From the bar chart, K-Means consistently has the highest values across Silhouette and Dunn Index, making it the relatively best method among the three. However, the differences between methods are small, and all values are low. This reinforces the conclusion that none of the methods produce strong clustering results, and the dataset likely does not have a clear natural grouping.
data.frame(
Method =c("K-Means","K-Median","DBSCAN","Mean Shift","Fuzzy C-Means"),
Type =c("Partitional","Partitional","Density-based","Density-based","Soft/Fuzzy"),
K_Result =c(2,2,"Auto (eps)","Auto (bw)",2),
Distance =c("Euclidean","Manhattan","Epsilon-radius","Kernel (Gaussian)","Euclidean"),
Strengths =c(
"Fast, scalable, interpretable centroids",
"Robust via median & Manhattan distance",
"Detects noise, no K required, arbitrary shapes",
"No K required, finds density modes automatically",
"Soft membership, quantifies boundary ambiguity"),
Weaknesses=c(
"Sensitive to initialization, requires K",
"Slower than K-Means, still requires K",
"Sensitive to eps & minPts, struggles in high dimensions",
"Very slow, highly sensitive to bandwidth",
"Requires K and fuzzifier m, harder to interpret")
) %>%
kable(caption="Summary Comparison — Five Clustering Methods") %>%
kable_styling(bootstrap_options=c("striped","hover","bordered"), full_width=TRUE) %>%
column_spec(1, bold=TRUE)
| Method | Type | K_Result | Distance | Strengths | Weaknesses |
|---|---|---|---|---|---|
| K-Means | Partitional | 2 | Euclidean | Fast, scalable, interpretable centroids | Sensitive to initialization, requires K |
| K-Median | Partitional | 2 | Manhattan | Robust via median & Manhattan distance | Slower than K-Means, still requires K |
| DBSCAN | Density-based | Auto (eps) | Epsilon-radius | Detects noise, no K required, arbitrary shapes | Sensitive to eps & minPts, struggles in high dimensions |
| Mean Shift | Density-based | Auto (bw) | Kernel (Gaussian) | No K required, finds density modes automatically | Very slow, highly sensitive to bandwidth |
| Fuzzy C-Means | Soft/Fuzzy | 2 | Euclidean | Soft membership, quantifies boundary ambiguity | Requires K and fuzzifier m, harder to interpret |
1. Optimal K = 2 is confirmed by 3 methods, which are Elbow (Kneedle), Silhouette Analysis, and Gap Statistics.
2. K-Means and K-Median deliver the best internal cluster quality. Both identify the same 2 physicochemical archetypes, high-alcohol/high-sulphates/low-volatile-acidity versus the inverse, with K-Median providing stronger robustness guarantees against outliers.
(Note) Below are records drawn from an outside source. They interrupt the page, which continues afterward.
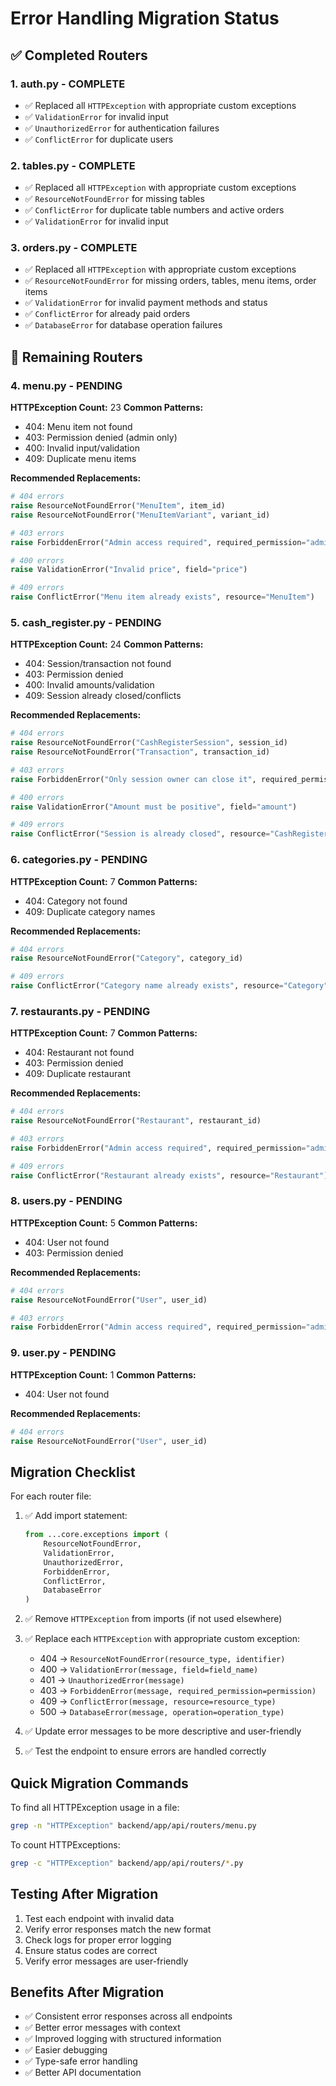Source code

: # Error Handling Migration Status

## ✅ Completed Routers

### 1. auth.py - COMPLETE
- ✅ Replaced all `HTTPException` with appropriate custom exceptions
- ✅ `ValidationError` for invalid input
- ✅ `UnauthorizedError` for authentication failures
- ✅ `ConflictError` for duplicate users

### 2. tables.py - COMPLETE
- ✅ Replaced all `HTTPException` with appropriate custom exceptions
- ✅ `ResourceNotFoundError` for missing tables
- ✅ `ConflictError` for duplicate table numbers and active orders
- ✅ `ValidationError` for invalid input

### 3. orders.py - COMPLETE
- ✅ Replaced all `HTTPException` with appropriate custom exceptions
- ✅ `ResourceNotFoundError` for missing orders, tables, menu items, order items
- ✅ `ValidationError` for invalid payment methods and status
- ✅ `ConflictError` for already paid orders
- ✅ `DatabaseError` for database operation failures

## 🔄 Remaining Routers

### 4. menu.py - PENDING
**HTTPException Count:** 23
**Common Patterns:**
- 404: Menu item not found
- 403: Permission denied (admin only)
- 400: Invalid input/validation
- 409: Duplicate menu items

**Recommended Replacements:**
```python
# 404 errors
raise ResourceNotFoundError("MenuItem", item_id)
raise ResourceNotFoundError("MenuItemVariant", variant_id)

# 403 errors
raise ForbiddenError("Admin access required", required_permission="admin")

# 400 errors
raise ValidationError("Invalid price", field="price")

# 409 errors
raise ConflictError("Menu item already exists", resource="MenuItem")
```

### 5. cash_register.py - PENDING
**HTTPException Count:** 24
**Common Patterns:**
- 404: Session/transaction not found
- 403: Permission denied
- 400: Invalid amounts/validation
- 409: Session already closed/conflicts

**Recommended Replacements:**
```python
# 404 errors
raise ResourceNotFoundError("CashRegisterSession", session_id)
raise ResourceNotFoundError("Transaction", transaction_id)

# 403 errors
raise ForbiddenError("Only session owner can close it", required_permission="session_owner")

# 400 errors
raise ValidationError("Amount must be positive", field="amount")

# 409 errors
raise ConflictError("Session is already closed", resource="CashRegisterSession")
```

### 6. categories.py - PENDING
**HTTPException Count:** 7
**Common Patterns:**
- 404: Category not found
- 409: Duplicate category names

**Recommended Replacements:**
```python
# 404 errors
raise ResourceNotFoundError("Category", category_id)

# 409 errors
raise ConflictError("Category name already exists", resource="Category")
```

### 7. restaurants.py - PENDING
**HTTPException Count:** 7
**Common Patterns:**
- 404: Restaurant not found
- 403: Permission denied
- 409: Duplicate restaurant

**Recommended Replacements:**
```python
# 404 errors
raise ResourceNotFoundError("Restaurant", restaurant_id)

# 403 errors
raise ForbiddenError("Admin access required", required_permission="admin")

# 409 errors
raise ConflictError("Restaurant already exists", resource="Restaurant")
```

### 8. users.py - PENDING
**HTTPException Count:** 5
**Common Patterns:**
- 404: User not found
- 403: Permission denied

**Recommended Replacements:**
```python
# 404 errors
raise ResourceNotFoundError("User", user_id)

# 403 errors
raise ForbiddenError("Admin access required", required_permission="admin")
```

### 9. user.py - PENDING
**HTTPException Count:** 1
**Common Patterns:**
- 404: User not found

**Recommended Replacements:**
```python
# 404 errors
raise ResourceNotFoundError("User", user_id)
```

## Migration Checklist

For each router file:

1. ✅ Add import statement:
   ```python
   from ...core.exceptions import (
       ResourceNotFoundError,
       ValidationError,
       UnauthorizedError,
       ForbiddenError,
       ConflictError,
       DatabaseError
   )
   ```

2. ✅ Remove `HTTPException` from imports (if not used elsewhere)

3. ✅ Replace each `HTTPException` with appropriate custom exception:
   - 404 → `ResourceNotFoundError(resource_type, identifier)`
   - 400 → `ValidationError(message, field=field_name)`
   - 401 → `UnauthorizedError(message)`
   - 403 → `ForbiddenError(message, required_permission=permission)`
   - 409 → `ConflictError(message, resource=resource_type)`
   - 500 → `DatabaseError(message, operation=operation_type)`

4. ✅ Update error messages to be more descriptive and user-friendly

5. ✅ Test the endpoint to ensure errors are handled correctly

## Quick Migration Commands

To find all HTTPException usage in a file:
```bash
grep -n "HTTPException" backend/app/api/routers/menu.py
```

To count HTTPExceptions:
```bash
grep -c "HTTPException" backend/app/api/routers/*.py
```

## Testing After Migration

1. Test each endpoint with invalid data
2. Verify error responses match the new format
3. Check logs for proper error logging
4. Ensure status codes are correct
5. Verify error messages are user-friendly

## Benefits After Migration

- ✅ Consistent error responses across all endpoints
- ✅ Better error messages with context
- ✅ Improved logging with structured information
- ✅ Easier debugging
- ✅ Type-safe error handling
- ✅ Better API documentation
3. DBSCAN uniquely identifies noise wines with atypical profiles, a capability unavailable from any partition method. Its performance is eps-dependent.
4. Mean Shift provides a fully independent, density-driven validation of the K=2 finding without requiring K to be pre-specified.
5. Fuzzy C-Means reveals that a meaningful proportion of wines are chemically ambiguous.
6. Moderate ARI values across all methods are expected: wine quality reflects human sensory judgment that maps only partially onto 11 chemical parameters, especially given the dominance of quality scores 5 and 6 in the dataset.
7. Key physicochemical drivers identified
consistently across all methods: alcohol,
volatile.acidity, and sulphates, confirmed by
cluster centroids (G, H), PCA biplot (L.2), radar chart (L.4), and
per-method boxplots (G, H, I, J, K).